:: EXERCISE ::
Every record that follows should be written out word for word; the pictures stay out.

(Dataset entries)
________________________________________
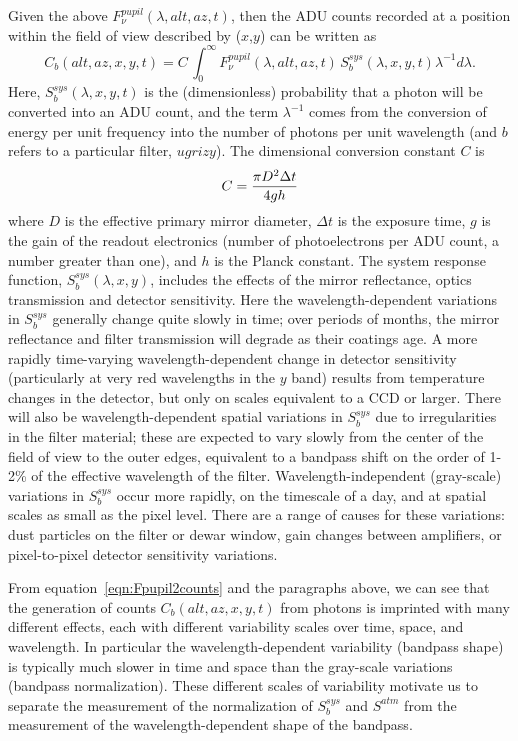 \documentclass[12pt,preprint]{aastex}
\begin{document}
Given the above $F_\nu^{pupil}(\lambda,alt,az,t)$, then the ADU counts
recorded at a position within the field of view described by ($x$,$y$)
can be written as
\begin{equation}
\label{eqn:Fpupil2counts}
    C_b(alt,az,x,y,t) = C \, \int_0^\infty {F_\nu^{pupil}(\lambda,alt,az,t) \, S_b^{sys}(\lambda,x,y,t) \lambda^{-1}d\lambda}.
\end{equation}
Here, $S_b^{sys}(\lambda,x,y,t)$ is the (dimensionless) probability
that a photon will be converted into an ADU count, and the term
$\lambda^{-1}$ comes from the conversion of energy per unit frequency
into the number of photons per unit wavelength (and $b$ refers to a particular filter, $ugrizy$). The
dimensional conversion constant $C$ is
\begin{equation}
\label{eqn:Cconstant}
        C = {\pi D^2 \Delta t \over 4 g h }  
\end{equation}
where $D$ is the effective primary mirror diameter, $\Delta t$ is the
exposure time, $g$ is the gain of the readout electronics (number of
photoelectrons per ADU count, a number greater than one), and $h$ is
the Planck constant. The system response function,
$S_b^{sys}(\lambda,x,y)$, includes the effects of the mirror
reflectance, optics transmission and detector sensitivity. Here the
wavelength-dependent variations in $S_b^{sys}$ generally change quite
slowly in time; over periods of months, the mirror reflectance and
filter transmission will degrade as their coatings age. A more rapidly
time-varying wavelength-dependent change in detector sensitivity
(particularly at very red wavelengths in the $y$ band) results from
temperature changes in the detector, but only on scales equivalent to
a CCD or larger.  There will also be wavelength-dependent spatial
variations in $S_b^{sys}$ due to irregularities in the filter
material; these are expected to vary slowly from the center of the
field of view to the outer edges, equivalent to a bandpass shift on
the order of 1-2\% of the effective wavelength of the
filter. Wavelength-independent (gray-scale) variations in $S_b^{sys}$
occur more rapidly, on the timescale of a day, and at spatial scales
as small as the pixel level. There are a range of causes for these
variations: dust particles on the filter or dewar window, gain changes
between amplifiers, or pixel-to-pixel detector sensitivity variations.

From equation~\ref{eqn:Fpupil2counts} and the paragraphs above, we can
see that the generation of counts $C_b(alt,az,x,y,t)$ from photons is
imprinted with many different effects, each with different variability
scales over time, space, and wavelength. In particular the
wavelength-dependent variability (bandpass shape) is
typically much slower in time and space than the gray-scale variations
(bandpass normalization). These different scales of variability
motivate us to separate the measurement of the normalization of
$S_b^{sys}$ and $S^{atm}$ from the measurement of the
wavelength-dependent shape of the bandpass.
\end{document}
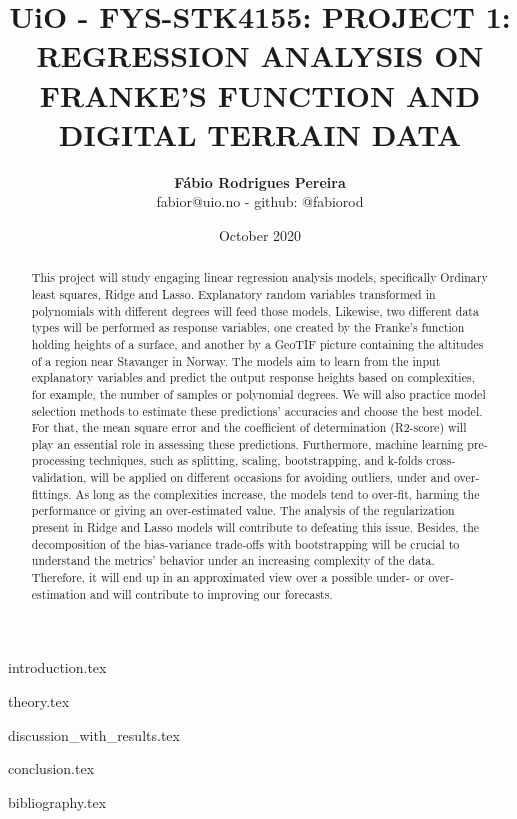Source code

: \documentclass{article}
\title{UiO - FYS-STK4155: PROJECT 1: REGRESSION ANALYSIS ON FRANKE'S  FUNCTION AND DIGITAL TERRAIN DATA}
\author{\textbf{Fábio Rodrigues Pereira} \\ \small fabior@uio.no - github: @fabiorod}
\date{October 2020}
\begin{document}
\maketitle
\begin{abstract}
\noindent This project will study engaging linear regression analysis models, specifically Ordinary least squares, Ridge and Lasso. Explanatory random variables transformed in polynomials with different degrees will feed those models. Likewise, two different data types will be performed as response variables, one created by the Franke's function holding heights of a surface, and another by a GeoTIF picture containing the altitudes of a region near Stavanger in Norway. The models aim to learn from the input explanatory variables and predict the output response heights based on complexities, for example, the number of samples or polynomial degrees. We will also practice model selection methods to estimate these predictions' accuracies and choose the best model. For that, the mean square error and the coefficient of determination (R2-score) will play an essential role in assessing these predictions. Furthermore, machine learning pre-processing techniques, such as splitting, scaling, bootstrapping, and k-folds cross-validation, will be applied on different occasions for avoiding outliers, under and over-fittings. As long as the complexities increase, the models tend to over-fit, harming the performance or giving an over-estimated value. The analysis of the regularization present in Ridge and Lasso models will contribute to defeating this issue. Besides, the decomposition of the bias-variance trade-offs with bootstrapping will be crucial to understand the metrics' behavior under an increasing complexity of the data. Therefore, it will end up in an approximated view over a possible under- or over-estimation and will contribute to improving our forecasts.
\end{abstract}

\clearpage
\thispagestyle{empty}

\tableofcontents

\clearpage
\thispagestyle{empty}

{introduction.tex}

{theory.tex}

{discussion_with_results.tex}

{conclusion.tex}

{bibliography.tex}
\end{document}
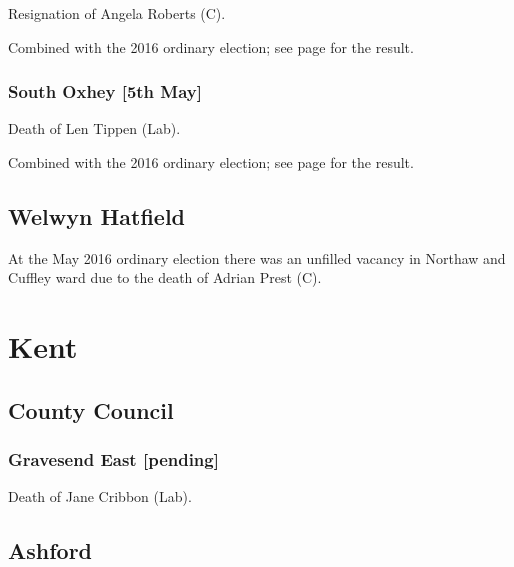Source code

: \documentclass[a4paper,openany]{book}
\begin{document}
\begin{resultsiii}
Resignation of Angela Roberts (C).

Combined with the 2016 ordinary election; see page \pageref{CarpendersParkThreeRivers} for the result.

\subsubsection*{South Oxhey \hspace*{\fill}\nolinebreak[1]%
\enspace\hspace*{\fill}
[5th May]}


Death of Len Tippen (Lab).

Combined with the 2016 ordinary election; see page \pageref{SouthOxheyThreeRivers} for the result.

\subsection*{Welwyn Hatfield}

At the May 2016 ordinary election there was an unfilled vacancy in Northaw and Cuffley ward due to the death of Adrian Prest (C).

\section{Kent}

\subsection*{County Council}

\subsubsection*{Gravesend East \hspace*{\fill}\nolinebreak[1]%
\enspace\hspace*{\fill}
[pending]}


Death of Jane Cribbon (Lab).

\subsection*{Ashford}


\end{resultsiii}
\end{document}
________________________________________
:: FINISHED TASK ::
 \documentclass[12pt,preprint]{aastex}
\begin{document}
Given the above $F_\nu^{pupil}(\lambda,alt,az,t)$, then the ADU counts
recorded at a position within the field of view described by ($x$,$y$)
can be written as
\begin{equation}
\label{eqn:Fpupil2counts}
    C_b(alt,az,x,y,t) = C \, \int_0^\infty {F_\nu^{pupil}(\lambda,alt,az,t) \, S_b^{sys}(\lambda,x,y,t) \lambda^{-1}d\lambda}.
\end{equation}
Here, $S_b^{sys}(\lambda,x,y,t)$ is the (dimensionless) probability
that a photon will be converted into an ADU count, and the term
$\lambda^{-1}$ comes from the conversion of energy per unit frequency
into the number of photons per unit wavelength (and $b$ refers to a particular filter, $ugrizy$). The
dimensional conversion constant $C$ is
\begin{equation}
\label{eqn:Cconstant}
        C = {\pi D^2 \Delta t \over 4 g h }  
\end{equation}
where $D$ is the effective primary mirror diameter, $\Delta t$ is the
exposure time, $g$ is the gain of the readout electronics (number of
photoelectrons per ADU count, a number greater than one), and $h$ is
the Planck constant. The system response function,
$S_b^{sys}(\lambda,x,y)$, includes the effects of the mirror
reflectance, optics transmission and detector sensitivity. Here the
wavelength-dependent variations in $S_b^{sys}$ generally change quite
slowly in time; over periods of months, the mirror reflectance and
filter transmission will degrade as their coatings age. A more rapidly
time-varying wavelength-dependent change in detector sensitivity
(particularly at very red wavelengths in the $y$ band) results from
temperature changes in the detector, but only on scales equivalent to
a CCD or larger.  There will also be wavelength-dependent spatial
variations in $S_b^{sys}$ due to irregularities in the filter
material; these are expected to vary slowly from the center of the
field of view to the outer edges, equivalent to a bandpass shift on
the order of 1-2\% of the effective wavelength of the
filter. Wavelength-independent (gray-scale) variations in $S_b^{sys}$
occur more rapidly, on the timescale of a day, and at spatial scales
as small as the pixel level. There are a range of causes for these
variations: dust particles on the filter or dewar window, gain changes
between amplifiers, or pixel-to-pixel detector sensitivity variations.

From equation~\ref{eqn:Fpupil2counts} and the paragraphs above, we can
see that the generation of counts $C_b(alt,az,x,y,t)$ from photons is
imprinted with many different effects, each with different variability
scales over time, space, and wavelength. In particular the
wavelength-dependent variability (bandpass shape) is
typically much slower in time and space than the gray-scale variations
(bandpass normalization). These different scales of variability
motivate us to separate the measurement of the normalization of
$S_b^{sys}$ and $S^{atm}$ from the measurement of the
wavelength-dependent shape of the bandpass.
\end{document}
Source code

: \documentclass{article}
\title{UiO - FYS-STK4155: PROJECT 1: REGRESSION ANALYSIS ON FRANKE'S  FUNCTION AND DIGITAL TERRAIN DATA}
\author{\textbf{Fábio Rodrigues Pereira} \\ \small fabior@uio.no - github: @fabiorod}
\date{October 2020}
\begin{document}
\maketitle
\begin{abstract}
\noindent This project will study engaging linear regression analysis models, specifically Ordinary least squares, Ridge and Lasso. Explanatory random variables transformed in polynomials with different degrees will feed those models. Likewise, two different data types will be performed as response variables, one created by the Franke's function holding heights of a surface, and another by a GeoTIF picture containing the altitudes of a region near Stavanger in Norway. The models aim to learn from the input explanatory variables and predict the output response heights based on complexities, for example, the number of samples or polynomial degrees. We will also practice model selection methods to estimate these predictions' accuracies and choose the best model. For that, the mean square error and the coefficient of determination (R2-score) will play an essential role in assessing these predictions. Furthermore, machine learning pre-processing techniques, such as splitting, scaling, bootstrapping, and k-folds cross-validation, will be applied on different occasions for avoiding outliers, under and over-fittings. As long as the complexities increase, the models tend to over-fit, harming the performance or giving an over-estimated value. The analysis of the regularization present in Ridge and Lasso models will contribute to defeating this issue. Besides, the decomposition of the bias-variance trade-offs with bootstrapping will be crucial to understand the metrics' behavior under an increasing complexity of the data. Therefore, it will end up in an approximated view over a possible under- or over-estimation and will contribute to improving our forecasts.
\end{abstract}

\clearpage
\thispagestyle{empty}

\tableofcontents

\clearpage
\thispagestyle{empty}

{introduction.tex}

{theory.tex}

{discussion_with_results.tex}

{conclusion.tex}

{bibliography.tex}
\end{document}
Source code

: \documentclass[a4paper,openany]{book}
\begin{document}
\begin{resultsiii}
Resignation of Angela Roberts (C).

Combined with the 2016 ordinary election; see page \pageref{CarpendersParkThreeRivers} for the result.

\subsubsection*{South Oxhey \hspace*{\fill}\nolinebreak[1]%
\enspace\hspace*{\fill}
[5th May]}


Death of Len Tippen (Lab).

Combined with the 2016 ordinary election; see page \pageref{SouthOxheyThreeRivers} for the result.

\subsection*{Welwyn Hatfield}

At the May 2016 ordinary election there was an unfilled vacancy in Northaw and Cuffley ward due to the death of Adrian Prest (C).

\section{Kent}

\subsection*{County Council}

\subsubsection*{Gravesend East \hspace*{\fill}\nolinebreak[1]%
\enspace\hspace*{\fill}
[pending]}


Death of Jane Cribbon (Lab).

\subsection*{Ashford}


\end{resultsiii}
\end{document}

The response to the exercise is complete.